Pick out and copy every line below that has the word "tabulary".
[RECORD EXCERPTS — start]
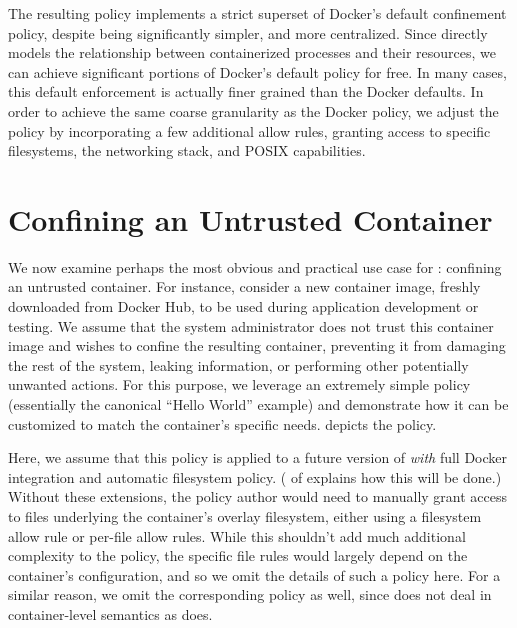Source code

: The resulting \bpfcontain{} policy implements a strict superset of Docker's default
confinement policy, despite being significantly simpler, and more centralized.  Since
\bpfcontain{} directly models the relationship between containerized processes and their
resources, we can achieve significant portions of Docker's default policy for free. In
many cases, this default enforcement is actually finer grained than the Docker defaults.
In order to achieve the same coarse granularity as the Docker policy, we adjust the
\bpfcontain{} policy by incorporating a few additional allow rules, granting access to
specific filesystems, the networking stack, and POSIX capabilities.

\section{Confining an Untrusted Container}

We now examine perhaps the most obvious and practical use case for \bpfcontain{}:
confining an untrusted container. For instance, consider a new container image, freshly
downloaded from Docker Hub, to be used during application development or testing.  We
assume that the system administrator does not trust this container image and wishes to
confine the resulting container, preventing it from damaging the rest of the system,
leaking information, or performing other potentially unwanted actions. For this purpose,
we leverage an extremely simple \bpfcontain{} policy (essentially the canonical
\enquote{Hello World} example) and demonstrate how it can be customized to match the
container's specific needs.  depicts the \bpfcontain{} policy.

Here, we assume that this policy is applied to a future version of \bpfcontain{}
\textit{with} full Docker integration and automatic filesystem policy.
( of  explains how this will be
done.) Without these extensions, the policy author would need to manually grant access to
files underlying the container's overlay filesystem, either using a filesystem allow rule
or per-file allow rules. While this shouldn't add much additional complexity to the
policy, the specific file rules would largely depend on the container's configuration, and
so we omit the details of such a policy here. For a similar reason, we omit the
corresponding \bpfbox{} policy as well, since \bpfbox{} does not deal in container-level
semantics as \bpfcontain{} does.

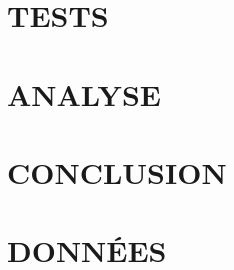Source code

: \documentclass[livre]{udes-genie-these}
\begin{document}
\chapter{TESTS}

\chapter{ANALYSE}

\chapter{CONCLUSION}

\appendix

\chapter{DONNÉES}
\end{document}
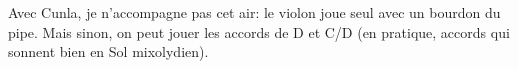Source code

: \tune

Avec Cunla, je n'accompagne pas cet air: le violon joue seul avec un bourdon
du pipe. Mais sinon, on peut jouer les accords de D et C/D (en pratique,
accords qui sonnent bien en Sol mixolydien).

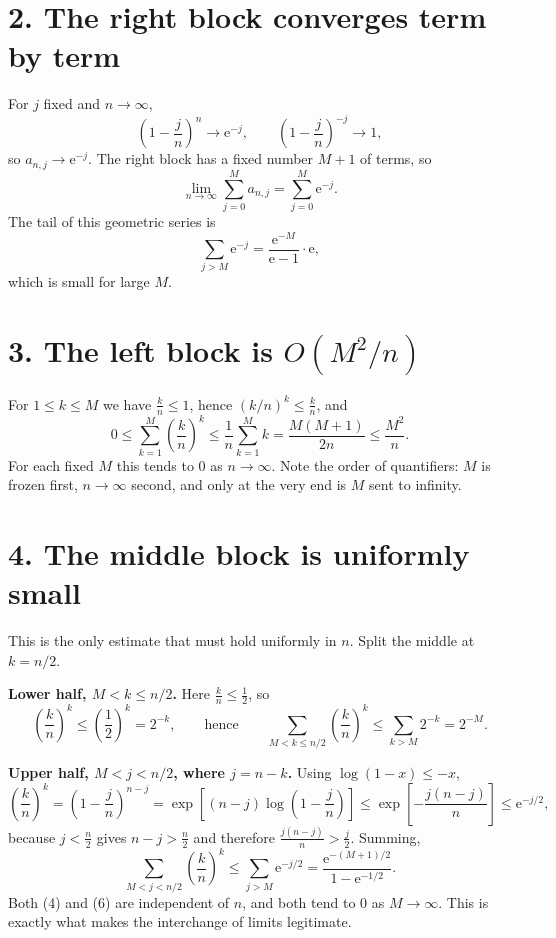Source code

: \documentclass[12pt]{article}
\newcommand{\e}{\mathrm{e}}
\begin{document}
\section*{2. The right block converges term by term}

For \(j\) fixed and \(n\to\infty\),
\[
\left(1-\frac jn\right)^{n}\longrightarrow\e^{-j},
\qquad
\left(1-\frac jn\right)^{-j}\longrightarrow1,
\]
so \(a_{n,j}\to\e^{-j}\). The right block has a fixed number \(M+1\) of
terms, so
\[
\lim_{n\to\infty}\sum_{j=0}^{M}a_{n,j}=\sum_{j=0}^{M}\e^{-j}.
\tag{2}
\]
The tail of this geometric series is
\[
\sum_{j>M}\e^{-j}=\frac{\e^{-M}}{\e-1}\cdot\e ,
\]
which is small for large \(M\).

\section*{3. The left block is \(O(M^2/n)\)}

For \(1\le k\le M\) we have \(\frac kn\le1\), hence
\((k/n)^k\le\frac kn\), and
\[
0\le\sum_{k=1}^{M}\left(\frac kn\right)^k
\le\frac1n\sum_{k=1}^{M}k
=\frac{M(M+1)}{2n}\le\frac{M^2}{n}.
\tag{3}
\]
For each fixed \(M\) this tends to \(0\) as \(n\to\infty\). Note the order
of quantifiers: \(M\) is frozen first, \(n\to\infty\) second, and only at
the very end is \(M\) sent to infinity.

\section*{4. The middle block is uniformly small}

This is the only estimate that must hold uniformly in \(n\). Split the
middle at \(k=n/2\).

\textbf{Lower half, \(M<k\le n/2\).} Here \(\frac kn\le\frac12\), so
\[
\left(\frac kn\right)^k\le\left(\frac12\right)^k=2^{-k},
\qquad\text{hence}\qquad
\sum_{M<k\le n/2}\left(\frac kn\right)^k\le\sum_{k>M}2^{-k}=2^{-M}.
\tag{4}
\]

\textbf{Upper half, \(M<j<n/2\), where \(j=n-k\).} Using
\(\log(1-x)\le-x\),
\[
\left(\frac kn\right)^k
=\left(1-\frac jn\right)^{n-j}
=\exp\!\left[(n-j)\log\left(1-\frac jn\right)\right]
\le\exp\!\left[-\frac{j(n-j)}{n}\right]
\le\e^{-j/2},
\tag{5}
\]
because \(j<\frac n2\) gives \(n-j>\frac n2\) and therefore
\(\frac{j(n-j)}{n}>\frac j2\). Summing,
\[
\sum_{M<j<n/2}\left(\frac kn\right)^k\le\sum_{j>M}\e^{-j/2}
=\frac{\e^{-(M+1)/2}}{1-\e^{-1/2}} .
\tag{6}
\]
Both (4) and (6) are independent of \(n\), and both tend to \(0\) as
\(M\to\infty\). This is exactly what makes the interchange of limits
legitimate.
\end{document}
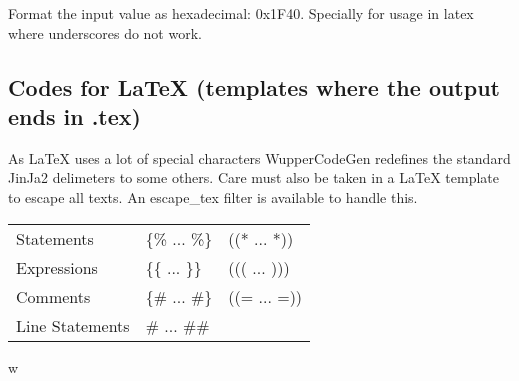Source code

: \documentclass[letterpaper,10pt,english]{sphinxmanual}
\begin{document}
\begin{fulllineitems}
\label{\detokenize{developer:wuppercodegen.filter.xhex}}
Format the input value as hexadecimal: 0x1F40. Specially for usage in latex where underscores do not work.

\end{fulllineitems}



\subsection{Codes for LaTeX (templates where the output ends in .tex)}
\label{\detokenize{developer:codes-for-latex-templates-where-the-output-ends-in-tex}}
As LaTeX uses a lot of special characters WupperCodeGen redefines
the standard JinJa2 delimeters to some others. Care must also be
taken in a LaTeX template to escape all texts. An escape\_tex filter
is available to handle this.

\noindent\begin{tabulary}{\linewidth}{|L|L|L|}
\hline
{}\relax &\relax &\relax \\
\hline
Statements
&
\{\% ... \%\}
&
((* ... *))
\\
\hline
Expressions
&
\{\{ ... \}\}
&
((( ... )))
\\
\hline
Comments
&
\{\# ... \#\}
&
((= ... =))
\\
\hline
Line Statements
&
\#  ... \#\#
&\\
\hline\end{tabulary}



\renewcommand{\indexname}{Python Module Index}
\begin{sphinxtheindex}
\def\bigletter#1{{\Large\sffamily#1}\nopagebreak\vspace{1mm}}
\bigletter{w}
\item {}
\item {}
\item {}
\end{sphinxtheindex}

\renewcommand{\indexname}{Index}
\printindex
\end{document}
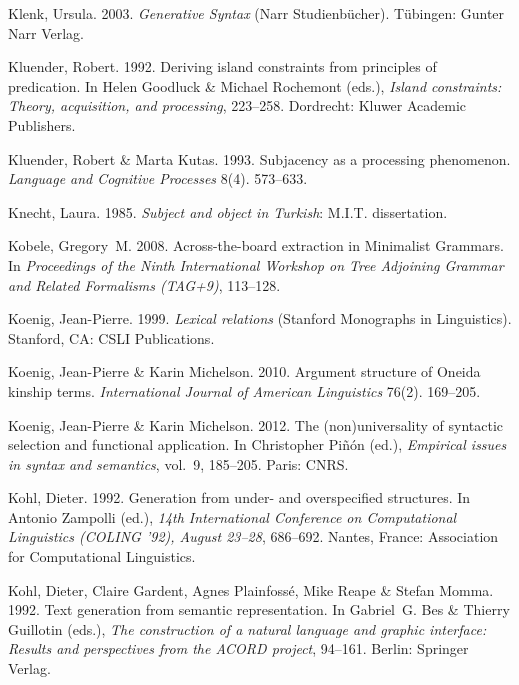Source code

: \begin{thebibliography}{1420}
Klenk, Ursula. 2003.
\newblock \emph{{Generative Syntax}}  (Narr Studienb{\"u}cher).
\newblock T{\"u}bingen: Gunter Narr Verlag.

Kluender, Robert. 1992.
\newblock Deriving island constraints from principles of predication.
\newblock In Helen Goodluck \& Michael Rochemont (eds.), \emph{Island
  constraints: {Theory}, acquisition, and processing}, 223--258. Dordrecht:
  Kluwer Academic Publishers.

Kluender, Robert \& Marta Kutas. 1993.
\newblock Subjacency as a processing phenomenon.
\newblock \emph{Language and Cognitive Processes} 8(4). 573--633.

Knecht, Laura. 1985.
\newblock \emph{Subject and object in {Turkish}}: M.I.T. dissertation.

Kobele, Gregory~M. 2008.
\newblock Across-the-board extraction in {Minimalist Grammars}.
\newblock In \emph{Proceedings of the {Ninth International Workshop on Tree
  Adjoining Grammar and Related Formalisms (TAG+9)}}, 113--128.

Koenig, Jean-Pierre. 1999.
\newblock \emph{Lexical relations}  (Stanford Monographs in Linguistics).
\newblock Stanford, CA: CSLI Publications.

Koenig, Jean-Pierre \& Karin Michelson. 2010.
\newblock Argument structure of {Oneida} kinship terms.
\newblock \emph{International Journal of American Linguistics} 76(2). 169--205.

Koenig, Jean-Pierre \& Karin Michelson. 2012.
\newblock The (non)universality of syntactic selection and functional
  application.
\newblock In Christopher Pi{\~n}{\'o}n (ed.), \emph{Empirical issues in syntax
  and semantics}, vol.~9, 185--205. Paris: CNRS.

Kohl, Dieter. 1992.
\newblock Generation from under- and overspecified structures.
\newblock In Antonio Zampolli (ed.), \emph{{14th International Conference on
  Computational Linguistics (COLING '92), August 23--28}}, 686--692. Nantes,
  France: Association for Computational Linguistics.

Kohl, Dieter, Claire Gardent, Agnes Plainfoss{\'e}, Mike Reape \& Stefan Momma.
  1992.
\newblock Text generation from semantic representation.
\newblock In Gabriel~G. Bes \& Thierry Guillotin (eds.), \emph{The construction
  of a natural language and graphic interface: {Results} and perspectives from
  the {ACORD} project}, 94--161. Berlin: Springer Verlag.


\end{thebibliography}
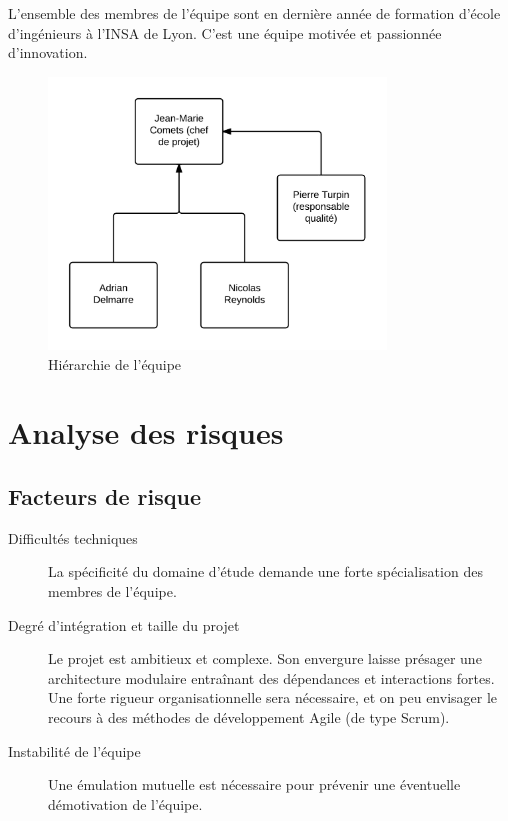 L'ensemble des membres de l'équipe sont en dernière année de formation d'école
d'ingénieurs à l'INSA de Lyon. C'est une équipe motivée et passionnée
d'innovation.

\begin{figure}[!htb]
    \centering
    \includegraphics[width=0.8\textwidth]{hierarchie}
    \caption{Hiérarchie de l'équipe}
    \label{fig:hierarchie}
\end{figure}

\section{Analyse des risques}

\subsection{Facteurs de risque}

\begin{description}
    \item[Difficultés techniques] La spécificité du domaine d'étude demande une
        forte spécialisation des membres de l'équipe.
    \item[Degré d'intégration et taille du projet] Le projet est ambitieux et
        complexe. Son envergure laisse présager une architecture modulaire
        entraînant des dépendances et interactions fortes. Une forte rigueur
        organisationnelle sera nécessaire, et on peu envisager le recours à des
        méthodes de développement Agile (de type Scrum).
    \item[Instabilité de l'équipe] Une émulation mutuelle est nécessaire pour
        prévenir une éventuelle démotivation de l'équipe.
\end{description}


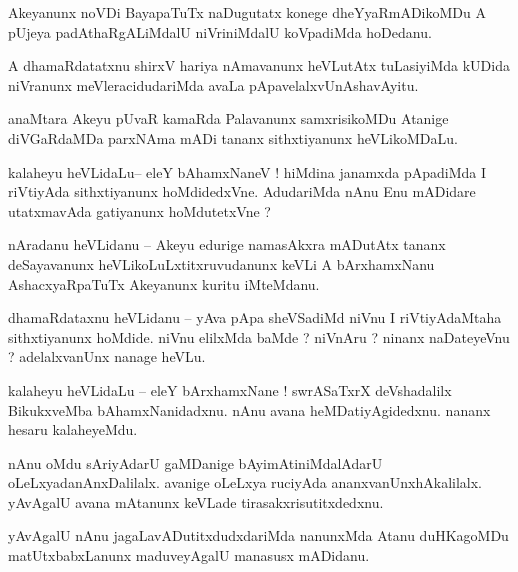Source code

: \documentclass{article}
\begin{document}
\begin{mn}%
Akeyanunx noVDi BayapaTuTx naDugutatx konege dheYyaRmADikoMDu A pUjeya padAthaRgALiMdalU 
niVriniMdalU koVpadiMda hoDedanu.
\end{mn}

\begin{mn}%
A dhamaRdatatxnu shirxV hariya nAmavanunx heVLutAtx tuLasiyiMda kUDida niVranunx meVleracidudariMda 
avaLa pApavelalxvUnAshavAyitu.
\end{mn}

\begin{mn}%
anaMtara Akeyu pUvaR kamaRda Palavanunx samxrisikoMDu Atanige diVGaRdaMDa parxNAma mADi tananx 
sithxtiyanunx heVLikoMDaLu.
\end{mn}

\begin{mn}%
kalaheyu heVLidaLu-- eleY bAhamxNaneV ! hiMdina janamxda pApadiMda I riVtiyAda sithxtiyanunx 
hoMdidedxVne. AdudariMda nAnu Enu mADidare utatxmavAda gatiyanunx hoMdutetxVne ?
\end{mn}

\begin{mn}%
nAradanu heVLidanu -- Akeyu edurige namasAkxra mADutAtx tananx deSayavanunx 
heVLikoLuLxtitxruvudanunx keVLi A bArxhamxNanu AshacxyaRpaTuTx Akeyanunx kuritu iMteMdanu.
\end{mn}

\begin{mn}%
dhamaRdataxnu heVLidanu -- yAva pApa sheVSadiMd niVnu I riVtiyAdaMtaha sithxtiyanunx hoMdide. niVnu 
elilxMda baMde ? niVnAru ? ninanx naDateyeVnu ? adelalxvanUnx nanage heVLu.
\end{mn}

\begin{mn}%
kalaheyu heVLidaLu -- eleY bArxhamxNane ! swrASaTxrX deVshadalilx BikukxveMba bAhamxNanidadxnu. 
nAnu avana heMDatiyAgidedxnu. nananx hesaru kalaheyeMdu.
\end{mn}

\begin{mn}%
nAnu oMdu sAriyAdarU gaMDanige bAyimAtiniMdalAdarU oLeLxyadanAnxDalilalx. avanige oLeLxya ruciyAda 
ananxvanUnxhAkalilalx. yAvAgalU avana mAtanunx keVLade tirasakxrisutitxdedxnu.
\end{mn}

\begin{mn}%
yAvAgalU nAnu jagaLavADutitxdudxdariMda nanunxMda Atanu duHKagoMDu matUtxbabxLanunx maduveyAgalU 
manasusx mADidanu.
\end{mn}
\end{document}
[RECORD EXCERPTS — finish]
PROBLEM SOLUTION >>
\noindent\begin{tabulary}{\linewidth}{|L|L|L|}
\hline\end{tabulary}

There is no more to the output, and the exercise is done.